_Aim of the task_
Here are some records; return them all exactly.

_Source records_
--- START ---
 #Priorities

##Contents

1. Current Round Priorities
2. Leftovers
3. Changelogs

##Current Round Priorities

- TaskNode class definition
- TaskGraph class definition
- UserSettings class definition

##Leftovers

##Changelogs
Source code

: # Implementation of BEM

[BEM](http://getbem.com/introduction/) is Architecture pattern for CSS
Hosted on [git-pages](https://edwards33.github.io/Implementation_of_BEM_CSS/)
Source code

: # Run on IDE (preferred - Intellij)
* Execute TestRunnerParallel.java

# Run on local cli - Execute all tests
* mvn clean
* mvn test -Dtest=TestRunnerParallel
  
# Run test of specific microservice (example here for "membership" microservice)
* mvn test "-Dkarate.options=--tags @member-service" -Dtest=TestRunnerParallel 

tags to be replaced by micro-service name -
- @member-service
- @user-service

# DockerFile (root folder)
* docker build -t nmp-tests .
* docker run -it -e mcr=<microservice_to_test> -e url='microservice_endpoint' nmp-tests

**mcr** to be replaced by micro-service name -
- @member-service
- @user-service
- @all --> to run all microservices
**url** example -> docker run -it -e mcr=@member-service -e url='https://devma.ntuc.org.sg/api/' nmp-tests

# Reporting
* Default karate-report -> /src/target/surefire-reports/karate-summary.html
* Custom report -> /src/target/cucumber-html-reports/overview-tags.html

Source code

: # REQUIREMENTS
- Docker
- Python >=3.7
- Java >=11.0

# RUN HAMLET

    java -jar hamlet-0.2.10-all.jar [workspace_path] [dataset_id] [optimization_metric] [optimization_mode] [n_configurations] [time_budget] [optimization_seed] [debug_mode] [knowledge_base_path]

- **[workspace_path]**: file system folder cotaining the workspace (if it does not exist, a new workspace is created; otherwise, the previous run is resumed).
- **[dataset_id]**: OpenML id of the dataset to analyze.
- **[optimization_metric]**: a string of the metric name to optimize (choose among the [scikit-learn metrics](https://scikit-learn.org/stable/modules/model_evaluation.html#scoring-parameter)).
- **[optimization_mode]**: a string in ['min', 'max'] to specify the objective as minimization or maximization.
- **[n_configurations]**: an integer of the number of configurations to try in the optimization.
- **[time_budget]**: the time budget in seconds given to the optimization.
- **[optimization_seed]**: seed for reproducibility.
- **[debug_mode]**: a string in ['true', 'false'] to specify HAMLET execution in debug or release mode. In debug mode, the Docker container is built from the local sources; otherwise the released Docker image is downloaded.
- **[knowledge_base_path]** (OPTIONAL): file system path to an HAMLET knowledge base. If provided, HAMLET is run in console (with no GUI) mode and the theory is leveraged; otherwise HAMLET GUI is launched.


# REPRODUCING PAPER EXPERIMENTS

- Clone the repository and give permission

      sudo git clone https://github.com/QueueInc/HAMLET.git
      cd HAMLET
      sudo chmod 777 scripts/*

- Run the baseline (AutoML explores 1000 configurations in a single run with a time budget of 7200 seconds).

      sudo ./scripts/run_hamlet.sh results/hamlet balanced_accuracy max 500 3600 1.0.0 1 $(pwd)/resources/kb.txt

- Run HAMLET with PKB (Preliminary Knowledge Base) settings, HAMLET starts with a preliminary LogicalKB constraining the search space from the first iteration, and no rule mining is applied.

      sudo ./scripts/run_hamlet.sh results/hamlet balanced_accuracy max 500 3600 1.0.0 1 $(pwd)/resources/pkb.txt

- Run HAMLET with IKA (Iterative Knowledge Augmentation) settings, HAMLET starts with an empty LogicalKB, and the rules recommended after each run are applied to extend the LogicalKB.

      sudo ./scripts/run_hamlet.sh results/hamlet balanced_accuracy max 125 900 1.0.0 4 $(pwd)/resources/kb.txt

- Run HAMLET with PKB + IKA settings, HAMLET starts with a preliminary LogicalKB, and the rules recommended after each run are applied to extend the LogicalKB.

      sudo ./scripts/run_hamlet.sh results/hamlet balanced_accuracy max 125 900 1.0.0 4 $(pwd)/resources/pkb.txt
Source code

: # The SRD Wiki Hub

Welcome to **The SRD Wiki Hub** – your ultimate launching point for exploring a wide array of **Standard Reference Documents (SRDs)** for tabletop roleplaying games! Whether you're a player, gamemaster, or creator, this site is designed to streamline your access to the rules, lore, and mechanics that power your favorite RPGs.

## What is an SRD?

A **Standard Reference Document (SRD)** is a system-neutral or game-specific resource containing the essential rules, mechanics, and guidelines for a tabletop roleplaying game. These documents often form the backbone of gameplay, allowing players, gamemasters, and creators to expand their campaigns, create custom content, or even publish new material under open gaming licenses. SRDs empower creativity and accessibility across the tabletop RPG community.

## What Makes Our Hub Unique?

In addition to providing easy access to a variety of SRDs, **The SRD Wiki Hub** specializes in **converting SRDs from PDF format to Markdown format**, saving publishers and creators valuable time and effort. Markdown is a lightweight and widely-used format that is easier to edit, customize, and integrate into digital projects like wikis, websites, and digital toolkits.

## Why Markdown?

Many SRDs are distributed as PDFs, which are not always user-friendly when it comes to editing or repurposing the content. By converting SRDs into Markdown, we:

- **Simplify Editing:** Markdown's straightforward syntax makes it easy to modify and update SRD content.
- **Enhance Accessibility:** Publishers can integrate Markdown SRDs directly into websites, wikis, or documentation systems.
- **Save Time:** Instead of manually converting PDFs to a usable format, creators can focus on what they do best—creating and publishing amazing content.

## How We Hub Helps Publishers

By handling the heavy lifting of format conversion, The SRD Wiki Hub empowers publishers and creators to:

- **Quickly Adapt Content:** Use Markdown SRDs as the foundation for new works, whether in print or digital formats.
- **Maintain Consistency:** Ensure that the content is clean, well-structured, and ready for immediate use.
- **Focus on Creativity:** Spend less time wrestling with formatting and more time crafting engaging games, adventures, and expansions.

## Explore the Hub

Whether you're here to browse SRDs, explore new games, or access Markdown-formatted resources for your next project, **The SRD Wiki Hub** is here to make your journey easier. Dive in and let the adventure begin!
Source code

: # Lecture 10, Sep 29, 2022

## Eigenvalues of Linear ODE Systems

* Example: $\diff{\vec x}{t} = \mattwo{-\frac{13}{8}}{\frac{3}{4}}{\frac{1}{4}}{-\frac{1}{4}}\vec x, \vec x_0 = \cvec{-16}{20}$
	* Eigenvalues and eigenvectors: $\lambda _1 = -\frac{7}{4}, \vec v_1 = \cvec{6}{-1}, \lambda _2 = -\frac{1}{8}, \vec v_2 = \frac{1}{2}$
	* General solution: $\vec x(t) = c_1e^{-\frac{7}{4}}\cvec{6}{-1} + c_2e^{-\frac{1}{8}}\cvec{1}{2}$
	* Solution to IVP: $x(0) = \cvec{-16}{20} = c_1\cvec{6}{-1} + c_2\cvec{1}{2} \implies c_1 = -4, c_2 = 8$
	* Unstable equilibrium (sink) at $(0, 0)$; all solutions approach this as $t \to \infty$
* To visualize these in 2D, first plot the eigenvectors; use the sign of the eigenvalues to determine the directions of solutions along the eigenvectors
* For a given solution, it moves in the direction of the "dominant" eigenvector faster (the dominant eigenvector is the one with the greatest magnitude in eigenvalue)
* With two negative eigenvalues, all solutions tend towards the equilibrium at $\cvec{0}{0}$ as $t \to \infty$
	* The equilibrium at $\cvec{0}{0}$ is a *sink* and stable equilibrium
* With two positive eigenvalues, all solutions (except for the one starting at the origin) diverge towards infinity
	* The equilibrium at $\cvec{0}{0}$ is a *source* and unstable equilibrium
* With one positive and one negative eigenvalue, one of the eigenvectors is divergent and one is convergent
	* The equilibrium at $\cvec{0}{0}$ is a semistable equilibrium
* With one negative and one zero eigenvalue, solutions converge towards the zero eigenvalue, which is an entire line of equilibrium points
--- END ---
_Task result_
 #Priorities

##Contents

1. Current Round Priorities
2. Leftovers
3. Changelogs

##Current Round Priorities

- TaskNode class definition
- TaskGraph class definition
- UserSettings class definition

##Leftovers

##Changelogs
Source code

: # Implementation of BEM

[BEM](http://getbem.com/introduction/) is Architecture pattern for CSS
Hosted on [git-pages](https://edwards33.github.io/Implementation_of_BEM_CSS/)
Source code

: # Run on IDE (preferred - Intellij)
* Execute TestRunnerParallel.java

# Run on local cli - Execute all tests
* mvn clean
* mvn test -Dtest=TestRunnerParallel
  
# Run test of specific microservice (example here for "membership" microservice)
* mvn test "-Dkarate.options=--tags @member-service" -Dtest=TestRunnerParallel 

tags to be replaced by micro-service name -
- @member-service
- @user-service

# DockerFile (root folder)
* docker build -t nmp-tests .
* docker run -it -e mcr=<microservice_to_test> -e url='microservice_endpoint' nmp-tests

**mcr** to be replaced by micro-service name -
- @member-service
- @user-service
- @all --> to run all microservices
**url** example -> docker run -it -e mcr=@member-service -e url='https://devma.ntuc.org.sg/api/' nmp-tests

# Reporting
* Default karate-report -> /src/target/surefire-reports/karate-summary.html
* Custom report -> /src/target/cucumber-html-reports/overview-tags.html

Source code

: # REQUIREMENTS
- Docker
- Python >=3.7
- Java >=11.0

# RUN HAMLET

    java -jar hamlet-0.2.10-all.jar [workspace_path] [dataset_id] [optimization_metric] [optimization_mode] [n_configurations] [time_budget] [optimization_seed] [debug_mode] [knowledge_base_path]

- **[workspace_path]**: file system folder cotaining the workspace (if it does not exist, a new workspace is created; otherwise, the previous run is resumed).
- **[dataset_id]**: OpenML id of the dataset to analyze.
- **[optimization_metric]**: a string of the metric name to optimize (choose among the [scikit-learn metrics](https://scikit-learn.org/stable/modules/model_evaluation.html#scoring-parameter)).
- **[optimization_mode]**: a string in ['min', 'max'] to specify the objective as minimization or maximization.
- **[n_configurations]**: an integer of the number of configurations to try in the optimization.
- **[time_budget]**: the time budget in seconds given to the optimization.
- **[optimization_seed]**: seed for reproducibility.
- **[debug_mode]**: a string in ['true', 'false'] to specify HAMLET execution in debug or release mode. In debug mode, the Docker container is built from the local sources; otherwise the released Docker image is downloaded.
- **[knowledge_base_path]** (OPTIONAL): file system path to an HAMLET knowledge base. If provided, HAMLET is run in console (with no GUI) mode and the theory is leveraged; otherwise HAMLET GUI is launched.


# REPRODUCING PAPER EXPERIMENTS

- Clone the repository and give permission

      sudo git clone https://github.com/QueueInc/HAMLET.git
      cd HAMLET
      sudo chmod 777 scripts/*

- Run the baseline (AutoML explores 1000 configurations in a single run with a time budget of 7200 seconds).

      sudo ./scripts/run_hamlet.sh results/hamlet balanced_accuracy max 500 3600 1.0.0 1 $(pwd)/resources/kb.txt

- Run HAMLET with PKB (Preliminary Knowledge Base) settings, HAMLET starts with a preliminary LogicalKB constraining the search space from the first iteration, and no rule mining is applied.

      sudo ./scripts/run_hamlet.sh results/hamlet balanced_accuracy max 500 3600 1.0.0 1 $(pwd)/resources/pkb.txt

- Run HAMLET with IKA (Iterative Knowledge Augmentation) settings, HAMLET starts with an empty LogicalKB, and the rules recommended after each run are applied to extend the LogicalKB.

      sudo ./scripts/run_hamlet.sh results/hamlet balanced_accuracy max 125 900 1.0.0 4 $(pwd)/resources/kb.txt

- Run HAMLET with PKB + IKA settings, HAMLET starts with a preliminary LogicalKB, and the rules recommended after each run are applied to extend the LogicalKB.

      sudo ./scripts/run_hamlet.sh results/hamlet balanced_accuracy max 125 900 1.0.0 4 $(pwd)/resources/pkb.txt
Source code

: # The SRD Wiki Hub

Welcome to **The SRD Wiki Hub** – your ultimate launching point for exploring a wide array of **Standard Reference Documents (SRDs)** for tabletop roleplaying games! Whether you're a player, gamemaster, or creator, this site is designed to streamline your access to the rules, lore, and mechanics that power your favorite RPGs.

## What is an SRD?

A **Standard Reference Document (SRD)** is a system-neutral or game-specific resource containing the essential rules, mechanics, and guidelines for a tabletop roleplaying game. These documents often form the backbone of gameplay, allowing players, gamemasters, and creators to expand their campaigns, create custom content, or even publish new material under open gaming licenses. SRDs empower creativity and accessibility across the tabletop RPG community.

## What Makes Our Hub Unique?

In addition to providing easy access to a variety of SRDs, **The SRD Wiki Hub** specializes in **converting SRDs from PDF format to Markdown format**, saving publishers and creators valuable time and effort. Markdown is a lightweight and widely-used format that is easier to edit, customize, and integrate into digital projects like wikis, websites, and digital toolkits.

## Why Markdown?

Many SRDs are distributed as PDFs, which are not always user-friendly when it comes to editing or repurposing the content. By converting SRDs into Markdown, we:

- **Simplify Editing:** Markdown's straightforward syntax makes it easy to modify and update SRD content.
- **Enhance Accessibility:** Publishers can integrate Markdown SRDs directly into websites, wikis, or documentation systems.
- **Save Time:** Instead of manually converting PDFs to a usable format, creators can focus on what they do best—creating and publishing amazing content.

## How We Hub Helps Publishers

By handling the heavy lifting of format conversion, The SRD Wiki Hub empowers publishers and creators to:

- **Quickly Adapt Content:** Use Markdown SRDs as the foundation for new works, whether in print or digital formats.
- **Maintain Consistency:** Ensure that the content is clean, well-structured, and ready for immediate use.
- **Focus on Creativity:** Spend less time wrestling with formatting and more time crafting engaging games, adventures, and expansions.

## Explore the Hub

Whether you're here to browse SRDs, explore new games, or access Markdown-formatted resources for your next project, **The SRD Wiki Hub** is here to make your journey easier. Dive in and let the adventure begin!
Source code

: # Lecture 10, Sep 29, 2022

## Eigenvalues of Linear ODE Systems

* Example: $\diff{\vec x}{t} = \mattwo{-\frac{13}{8}}{\frac{3}{4}}{\frac{1}{4}}{-\frac{1}{4}}\vec x, \vec x_0 = \cvec{-16}{20}$
	* Eigenvalues and eigenvectors: $\lambda _1 = -\frac{7}{4}, \vec v_1 = \cvec{6}{-1}, \lambda _2 = -\frac{1}{8}, \vec v_2 = \frac{1}{2}$
	* General solution: $\vec x(t) = c_1e^{-\frac{7}{4}}\cvec{6}{-1} + c_2e^{-\frac{1}{8}}\cvec{1}{2}$
	* Solution to IVP: $x(0) = \cvec{-16}{20} = c_1\cvec{6}{-1} + c_2\cvec{1}{2} \implies c_1 = -4, c_2 = 8$
	* Unstable equilibrium (sink) at $(0, 0)$; all solutions approach this as $t \to \infty$
* To visualize these in 2D, first plot the eigenvectors; use the sign of the eigenvalues to determine the directions of solutions along the eigenvectors
* For a given solution, it moves in the direction of the "dominant" eigenvector faster (the dominant eigenvector is the one with the greatest magnitude in eigenvalue)
* With two negative eigenvalues, all solutions tend towards the equilibrium at $\cvec{0}{0}$ as $t \to \infty$
	* The equilibrium at $\cvec{0}{0}$ is a *sink* and stable equilibrium
* With two positive eigenvalues, all solutions (except for the one starting at the origin) diverge towards infinity
	* The equilibrium at $\cvec{0}{0}$ is a *source* and unstable equilibrium
* With one positive and one negative eigenvalue, one of the eigenvectors is divergent and one is convergent
	* The equilibrium at $\cvec{0}{0}$ is a semistable equilibrium
* With one negative and one zero eigenvalue, solutions converge towards the zero eigenvalue, which is an entire line of equilibrium points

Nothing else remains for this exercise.